Gold Chart Analysis Today: Key Support Levels Based on Elliott Wave Analysis
Why It Matters
Without clear wave confirmation, traders risk misreading gold's direction, potentially incurring losses on premature short positions.
Key Takeaways
- •Wave B likely topped, but third wave evidence remains weak
- •One‑two pattern suggests short bias if pointing downside
- •Traders may have adjusted stops after resistance turned into support
- •Downward move resembles three‑wave decline, not clear five‑wave structure
- •Skepticism persists due to ambiguous wave count and lack confirmation
Summary
Gold analysts examined the current Elliott Wave structure on the gold chart, arguing that wave B has likely peaked while the anticipated third wave remains unconfirmed. The discussion centered on a one‑two pattern that traditionally signals short positions when pointing downward, and how recent price action shifted from resistance to support.
The presenter highlighted that the downward move from the March high resembles a three‑wave decline rather than a clean five‑wave pattern, reducing the quality of the short setup.
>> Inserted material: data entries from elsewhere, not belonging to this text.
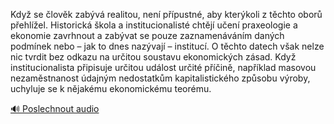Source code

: 
Když se člověk zabývá realitou, není přípustné, aby kterýkoli z těchto oborů přehlížel. Historická škola a institucionalisté chtějí učení praxeologie a ekonomie zavrhnout a zabývat se pouze zaznamenáváním daných podmínek nebo – jak to dnes nazývají – institucí. O těchto datech však nelze nic tvrdit bez odkazu na určitou soustavu ekonomických zásad. Když institucionalista připisuje určitou událost určité příčině, například masovou nezaměstnanost údajným nedostatkům kapitalistického způsobu výroby, uchyluje se k nějakému ekonomickému teorému.

[🔊 Poslechnout audio](/data/7-paragraphs/audio/chapter_123/para_003-Kdy-se-lovk-zabv-realitou-nen-ppustn-ab.mp3)
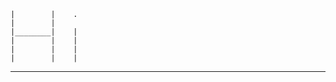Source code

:     |        |    .
    |        |
    |________|    |
    |        |    |
    |        |    |
    |        |    |

  ____________________
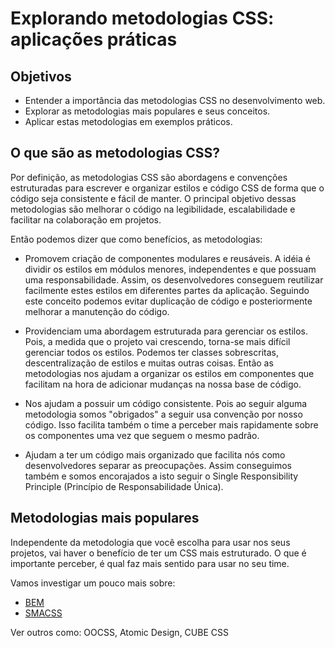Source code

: # Explorando metodologias CSS: aplicações práticas

## Objetivos

* Entender a importância das metodologias CSS no desenvolvimento web.
* Explorar as metodologias mais populares e seus conceitos.
* Aplicar estas metodologias em exemplos práticos.

## O que são as metodologias CSS?

Por definição, as metodologias CSS são abordagens e convenções estruturadas para escrever e organizar estilos e código CSS de forma que o código seja consistente e fácil de manter. O principal objetivo dessas metodologias são melhorar o código na legibilidade, escalabilidade e facilitar na colaboração em projetos.

Então podemos dizer que como benefícios, as metodologias:

- Promovem criação de componentes modulares e reusáveis. A idéia é dividir os estilos em módulos menores, independentes e que possuam uma responsabilidade.  Assim, os desenvolvedores conseguem reutilizar facilmente estes estilos em diferentes partes da aplicação. Seguindo este conceito podemos evitar duplicação de código e posteriormente melhorar a manutenção do código.

- Providenciam uma abordagem estruturada para gerenciar os estilos. Pois, a medida que o projeto vai crescendo, torna-se mais difícil gerenciar todos os estilos. Podemos ter classes sobrescritas, descentralização de estilos e muitas outras coisas. Então as metodologias nos ajudam a organizar os estilos em componentes que facilitam na hora de adicionar mudanças na nossa base de código.

- Nos ajudam a possuir um código consistente. Pois ao seguir alguma metodologia somos "obrigados" a seguir usa convenção por nosso código. Isso facilita também o time a perceber mais rapidamente sobre os componentes uma vez que seguem o mesmo padrão.

- Ajudam a ter um código mais organizado que facilita nós como desenvolvedores separar as preocupações. Assim conseguimos também e somos encorajados a isto seguir o Single Responsibility Principle (Princípio de Responsabilidade Única).


## Metodologias mais populares

Independente da metodologia que você escolha para usar nos seus projetos, vai haver o benefício de ter um CSS mais estruturado. O que é importante perceber, é qual faz mais sentido para usar no seu time.

Vamos investigar um pouco mais sobre:

* [BEM](./BEM/README.md)
* [SMACSS](./SMACSS/README.md)

Ver outros como: OOCSS, Atomic Design, CUBE CSS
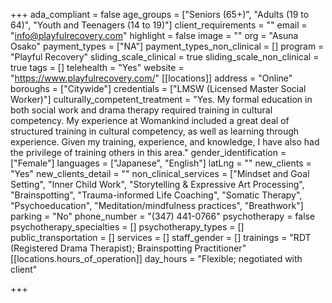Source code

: +++
ada_compliant = false
age_groups = ["Seniors (65+)", "Adults (19 to 64)", "Youth and Teenagers (14 to 19)"]
client_requirements = ""
email = "info@playfulrecovery.com"
highlight = false
image = ""
org = "Asuna Osako"
payment_types = ["NA"]
payment_types_non_clinical = []
program = "Playful Recovery"
sliding_scale_clinical = true
sliding_scale_non_clinical = true
tags = []
telehealth = "Yes"
website = "https://www.playfulrecovery.com/"
[[locations]]
address = "Online"
boroughs = ["Citywide"]
credentials = ["LMSW (Licensed Master Social Worker)"]
culturally_competent_treatment = "Yes. My formal education in both social work and drama therapy required training in cultural competency. My experience at Womankind included a great deal of structured training in cultural competency, as well as learning through experience. Given my training, experience, and knowledge, I have also had the privilege of training others in this area."
gender_identification = ["Female"]
languages = ["Japanese", "English"]
latLng = ""
new_clients = "Yes"
new_clients_detail = ""
non_clinical_services = ["Mindset and Goal Setting", "Inner Child Work", "Storytelling & Expressive Art Processing", "Brainspotting", "Trauma-informed Life Coaching", "Somatic Therapy", "Psychoeducation", "Meditation/mindfulness practices", "Breathwork"]
parking = "No"
phone_number = "(347) 441-0766"
psychotherapy = false
psychotherapy_specialties = []
psychotherapy_types = []
public_transportation = []
services = []
staff_gender = []
trainings = "RDT (Registered Drama Therapist); Brainspotting Practitioner"
[[locations.hours_of_operation]]
day_hours = "Flexible; negotiated with client"

+++
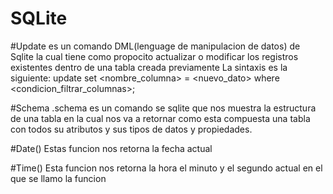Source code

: # SQLite

#Update 
es un comando DML(lenguage de manipulacion de datos) de Sqlite la cual tiene como propocito actualizar o modificar los registros existentes dentro de una tabla creada previamente
La sintaxis es la siguiente:
update <nombre tabla> set <nombre_columna> = <nuevo_dato> where <condicion_filtrar_columnas>;


#Schema 
.schema es un comando se sqlite que nos muestra la estructura de una tabla  en la cual nos va a retornar  como esta compuesta una tabla con todos su atributos y sus tipos de datos y propiedades.

#Date()
Estas funcion nos retorna la fecha actual 

#Time()
Esta funcion nos retorna la hora el minuto y el segundo actual en el que se llamo la funcion

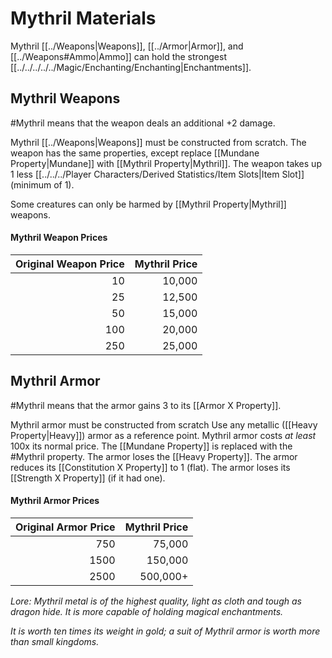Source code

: # Mythril Materials
Mythril [[../Weapons|Weapons]], [[../Armor|Armor]], and [[../Weapons#Ammo|Ammo]] can hold the strongest [[../../../../../Magic/Enchanting/Enchanting|Enchantments]].
## Mythril Weapons
#Mythril means that the weapon deals an additional +2 damage. 

Mythril [[../Weapons|Weapons]] must be constructed from scratch.
	The weapon has the same properties, except replace [[Mundane Property|Mundane]] with [[Mythril Property|Mythril]].
	The weapon takes up 1 less [[../../../Player Characters/Derived Statistics/Item Slots|Item Slot]] (minimum of 1).

Some creatures can only be harmed by [[Mythril Property|Mythril]] weapons.
#### Mythril Weapon Prices

| Original Weapon Price | Mythril Price |
| --------------------: | ------------: |
|                    10 |        10,000 |
|                    25 |        12,500 |
|                    50 |        15,000 |
|                   100 |        20,000 |
|                   250 |        25,000 |
## Mythril Armor
#Mythril means that the armor gains 3 to its [[Armor X Property]].

Mythril armor must be constructed from scratch
	Use any metallic ([[Heavy Property|Heavy]]) armor as a reference point.
	Mythril armor costs *at least* 100x its normal price.
	The [[Mundane Property]] is replaced with the #Mythril property.
	The armor loses the [[Heavy Property]].
	The armor reduces its [[Constitution X Property]] to 1 (flat).
	The armor loses its [[Strength X Property]] (if it had one).
#### Mythril Armor Prices

| Original Armor Price | Mythril Price |
| -------------------: | ------------: |
|                  750 |        75,000 |
|                 1500 |       150,000 |
|                 2500 |      500,000+ |


*Lore:*
*Mythril metal is of the highest quality, light as cloth and tough as dragon hide. It is more capable of holding magical enchantments.* 

*It is worth ten times its weight in gold; a suit of Mythril armor is worth more than small kingdoms.*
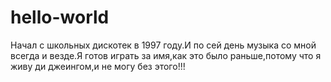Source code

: # hello-world
Начал с школьных дискотек в 1997 году.И по сей день музыка со мной всегда и везде.Я готов играть за имя,как это было раньше,потому что я живу ди джеингом,и не могу без этого!!!  
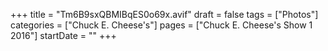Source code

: +++
title = "Tm6B9sxQBMIBqES0o69x.avif"
draft = false
tags = ["Photos"]
categories = ["Chuck E. Cheese's"]
pages = ["Chuck E. Cheese's Show 1 2016"]
startDate = ""
+++
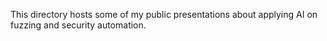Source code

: This directory hosts some of my public presentations about applying AI on fuzzing and security automation.
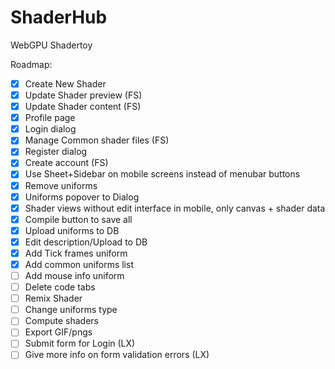 # ShaderHub
WebGPU Shadertoy

Roadmap:
- [x] Create New Shader
- [x] Update Shader preview (FS)
- [x] Update Shader content (FS)
- [x] Profile page
- [x] Login dialog
- [x] Manage Common shader files (FS)
- [x] Register dialog
- [x] Create account (FS)
- [x] Use Sheet+Sidebar on mobile screens instead of menubar buttons
- [x] Remove uniforms
- [x] Uniforms popover to Dialog
- [x] Shader views without edit interface in mobile, only canvas + shader data
- [x] Compile button to save all
- [x] Upload uniforms to DB
- [x] Edit description/Upload to DB
- [x] Add Tick frames uniform
- [x] Add common uniforms list
- [ ] Add mouse info uniform 
- [ ] Delete code tabs
- [ ] Remix Shader
- [ ] Change uniforms type
- [ ] Compute shaders
- [ ] Export GIF/pngs
- [ ] Submit form for Login (LX)
- [ ] Give more info on form validation errors (LX)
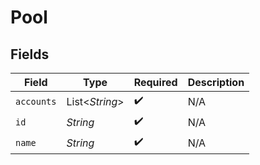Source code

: # Pool


## Fields

| Field              | Type               | Required           | Description        |
| ------------------ | ------------------ | ------------------ | ------------------ |
| `accounts`         | List<*String*>     | :heavy_check_mark: | N/A                |
| `id`               | *String*           | :heavy_check_mark: | N/A                |
| `name`             | *String*           | :heavy_check_mark: | N/A                |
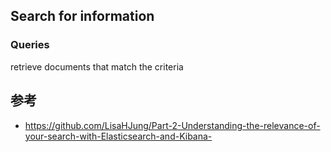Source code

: ## Search for information
### Queries
 retrieve documents that match the criteria
 













## 参考
- https://github.com/LisaHJung/Part-2-Understanding-the-relevance-of-your-search-with-Elasticsearch-and-Kibana-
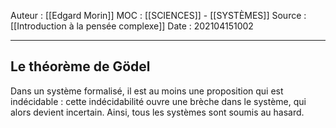 Auteur : [[Edgard Morin]]
MOC : [[SCIENCES]] - [[SYSTÈMES]]
Source : [[Introduction à la pensée complexe]]
Date : 202104151002
***

## Le théorème de Gödel
Dans un système formalisé, il est au moins une proposition qui est indécidable : cette indécidabilité ouvre une brèche dans le système, qui alors devient incertain.
Ainsi, tous les systèmes sont soumis au hasard.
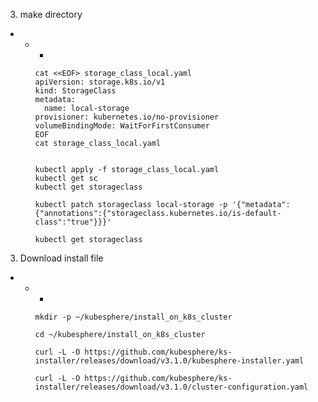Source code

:         


3. make directory
  -  
    - 
      -  

          cat <<EOF> storage_class_local.yaml
          apiVersion: storage.k8s.io/v1
          kind: StorageClass
          metadata:
            name: local-storage
          provisioner: kubernetes.io/no-provisioner
          volumeBindingMode: WaitForFirstConsumer
          EOF
          cat storage_class_local.yaml


          kubectl apply -f storage_class_local.yaml
          kubectl get sc
          kubectl get storageclass

          kubectl patch storageclass local-storage -p '{"metadata": {"annotations":{"storageclass.kubernetes.io/is-default-class":"true"}}}'
          
          kubectl get storageclass


3. Download install file
  -  
    - 
      -  

          mkdir -p ~/kubesphere/install_on_k8s_cluster

          cd ~/kubesphere/install_on_k8s_cluster

          curl -L -O https://github.com/kubesphere/ks-installer/releases/download/v3.1.0/kubesphere-installer.yaml

          curl -L -O https://github.com/kubesphere/ks-installer/releases/download/v3.1.0/cluster-configuration.yaml
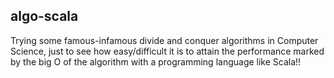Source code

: ## algo-scala
Trying some famous-infamous divide and conquer algorithms in Computer Science, just to see how easy/difficult it is to attain the performance marked by the big O of the algorithm with a programming language like Scala!!

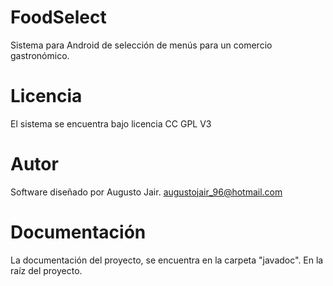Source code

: FoodSelect
==========

Sistema para Android de selección de menús para un comercio gastronómico.

Licencia
========

El sistema se encuentra bajo licencia CC GPL V3

Autor
=====

Software diseñado por Augusto Jair.
augustojair_96@hotmail.com

Documentación
=============

La documentación del proyecto, se encuentra en la carpeta "javadoc". En la raíz del proyecto.
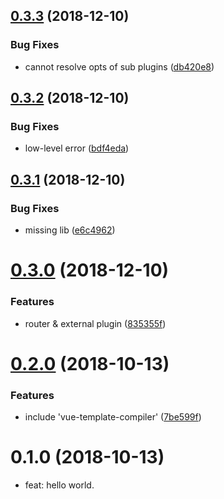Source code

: <a name="0.3.3"></a>
## [0.3.3](https://github.com/ulivz/umi-plugin-vue/compare/v0.3.2...v0.3.3) (2018-12-10)


### Bug Fixes

* cannot resolve opts of sub plugins ([db420e8](https://github.com/ulivz/umi-plugin-vue/commit/db420e8))



<a name="0.3.2"></a>
## [0.3.2](https://github.com/ulivz/umi-plugin-vue/compare/v0.3.1...v0.3.2) (2018-12-10)


### Bug Fixes

* low-level error ([bdf4eda](https://github.com/ulivz/umi-plugin-vue/commit/bdf4eda))



<a name="0.3.1"></a>
## [0.3.1](https://github.com/ulivz/umi-plugin-vue/compare/v0.3.0...v0.3.1) (2018-12-10)


### Bug Fixes

* missing lib ([e6c4962](https://github.com/ulivz/umi-plugin-vue/commit/e6c4962))



<a name="0.3.0"></a>
# [0.3.0](https://github.com/ulivz/umi-plugin-vue/compare/v0.2.0...v0.3.0) (2018-12-10)


### Features

* router & external plugin ([835355f](https://github.com/ulivz/umi-plugin-vue/commit/835355f))



<a name="0.2.0"></a>
# [0.2.0](https://github.com/ulivz/umi-plugin-vue/compare/v0.1.0...v0.2.0) (2018-10-13)


### Features

* include 'vue-template-compiler' ([7be599f](https://github.com/ulivz/umi-plugin-vue/commit/7be599f))



<a name="0.1.0"></a>
# 0.1.0 (2018-10-13)

* feat: hello world.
Traders may have already tightened stops or taken profits, reflecting uncertainty about whether the third wave has truly begun.
A key quote underscored the analyst’s doubt: “I don’t really have a lot of evidence that the third wave has started.” This skepticism, combined with ambiguous wave counts, suggests that the market could still reverse.
For market participants, the takeaway is to treat short bias cautiously and await clearer Elliott Wave confirmation before scaling positions, as premature bets could expose them to unexpected rebounds in gold prices.